Et là, on entre dans la zone spoiler « intermédiaire », où je ne vais pas rentrer non plus dans des détails déterminants, mais qui peuvent quand même être considérés comme du spoiler. Donc toi lecteur qui veut garder la surprise la plus intacte possible, fonce voir le film et finance le bon cinéma français ! Car il faut que ce film fonctionne pour que l’on en ait d’autres de cette trempe, fabriqués à 100% en France (et à 95% dans le Nord Pas-De-Calais !) Il s’agit à ce jour de la meilleure adaptation de jeu vidéo en film et d’un film d’animation qui prend quelques risques qui payent (et d’autres un peu moins, mais j’y reviens hélas dans la zone spoiler pure). Les plus de 10 ans (jusqu’à +100 ans pour les plus ouverts d’esprit), vous passerez un excellent moment (car le film n’est clairement pas destiné à un public plus jeune que ça). Bref, si vous aimez le cinéma d’animation et les bons films avec des propos intéressants, allez voir Dofus. Il n’est pas parfait, mais bons dieux que ça fait du bien de voir un film comme ça ! Oh, et essayez de regarder Dofus : Aux Trésors de Kérubim avant ! Ce n’est pas obligatoire puisque le film se tient parfaitement tout seul, mais ça vous permettra de connaître la moitié du casting et donc de vous sentir un poil plus confortable.

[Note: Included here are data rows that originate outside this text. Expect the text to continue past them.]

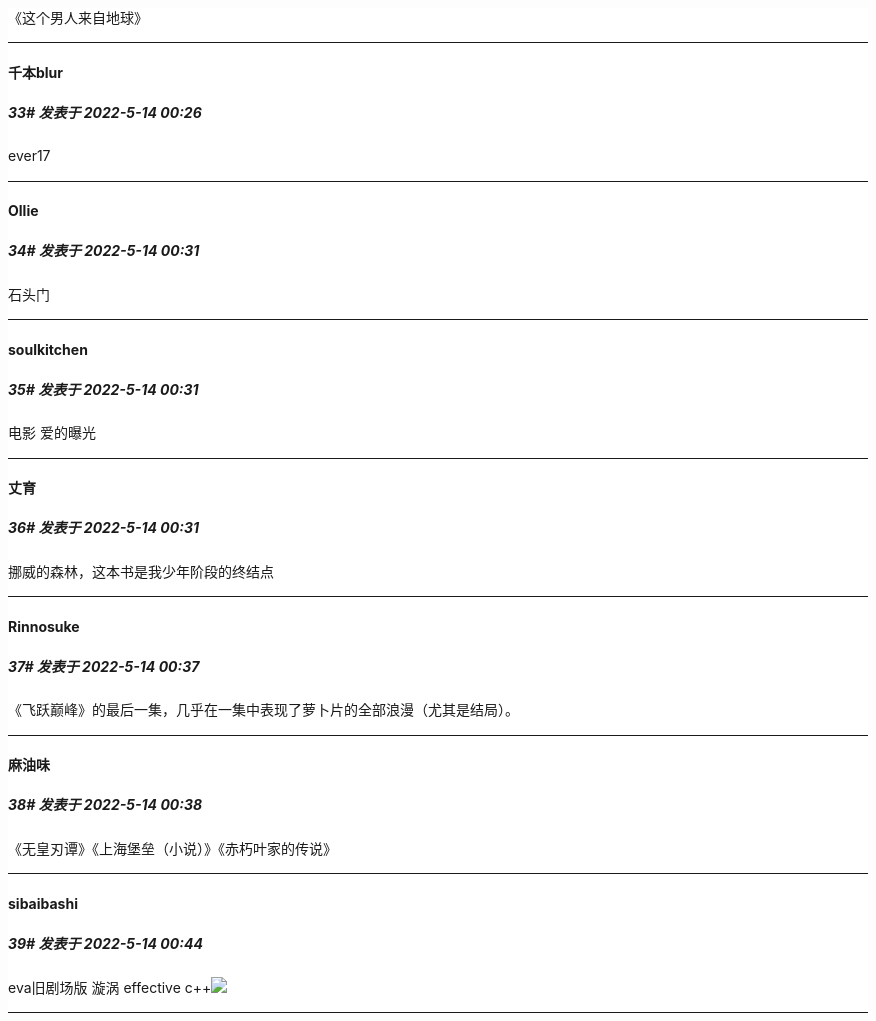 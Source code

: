 《这个男人来自地球》

*****

####  千本blur  
##### 33#       发表于 2022-5-14 00:26

ever17

*****

####  Ollie  
##### 34#       发表于 2022-5-14 00:31

石头门

*****

####  soulkitchen  
##### 35#       发表于 2022-5-14 00:31

电影 爱的曝光

*****

####  丈育  
##### 36#       发表于 2022-5-14 00:31

挪威的森林，这本书是我少年阶段的终结点

*****

####  Rinnosuke  
##### 37#       发表于 2022-5-14 00:37

《飞跃巅峰》的最后一集，几乎在一集中表现了萝卜片的全部浪漫（尤其是结局）。

*****

####  麻油味  
##### 38#       发表于 2022-5-14 00:38

《无皇刃谭》《上海堡垒（小说）》《赤朽叶家的传说》

*****

####  sibaibashi  
##### 39#       发表于 2022-5-14 00:44

eva旧剧场版 漩涡
effective c++<img src="https://static.saraba1st.com/image/smiley/face2017/067.png" referrerpolicy="no-referrer">

*****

Note finale : slip sur amour.

Attention, après cette image, on commence à entrer dans le vif du sujet ! Vous êtes prévenus !

Bakara

Eeet là je me sens un peu con, puisque en y repensant, je n’ai qu’un seul « spoiler intermédiaire », et ce n’est pas particulièrement le plus flatteur : Marline. Avec Kahn, Marline fait partie des personnages importants à l’histoire, mais sont de véritables caricatures. Et là où Kahn est la caricature du gros crâneur agaçant, Marline est la caricature de la « fofolle efféminée » poussée à l’extrême. Et c’est assez agaçant. Alors certes, le personnage connaît un petit développement intéressant sur la fin, on finit par l’apprécier et l’opposition entre un personnage masculin débordant de testostérone et un autre débordant d’œstrogène offre un contraste assez sympa sur le papier, mais je n’arrivais pas à m’enlever de la tête l’idée que ce personnage m’offensait. Surtout après avoir vu Dofus : Aux Trésors de Kérubim, où là aussi il y avait un personnage gay, mais écrit de manière très subtile et non stéréotypée, du coup j’avais l’impression que le film faisait un pas en arrière par rapport à ce type de personnages. Là, on a non seulement une caricature, mais quasiment la seule caricature au beau milieu d’un cast de personnages tous très bien travaillés et complets ! De fait, avec Kahn, ils sortent du lot et donnent l’impression d’appartenir à une autre histoire qui n’a pas vraiment sa place, d’autant plus que l’autre est bien plus intéressante. Et c’est un peu pour ça que je parlais plus tôt de « deux histoires » : parce que l’histoire de Joris est bien plus intéressante et possède un niveau de qualité d’écriture cent fois supérieur à celle de Kahn, elles n’arrivent jamais à totalement se mélanger pour offrir un ensemble cohérent. Bien évidemment, utiliser des archétypes pour les persos secondaires, ça se fait partout (et je ne peux non plus blâmer ceux qui les utilisent quand moi aussi je les emploie dans le cas des personnages mineurs), mais utiliser celui utilisé par Marline en particulier après Les Trésors de Kérubim, ça m’a plus sorti du film qu’autre chose.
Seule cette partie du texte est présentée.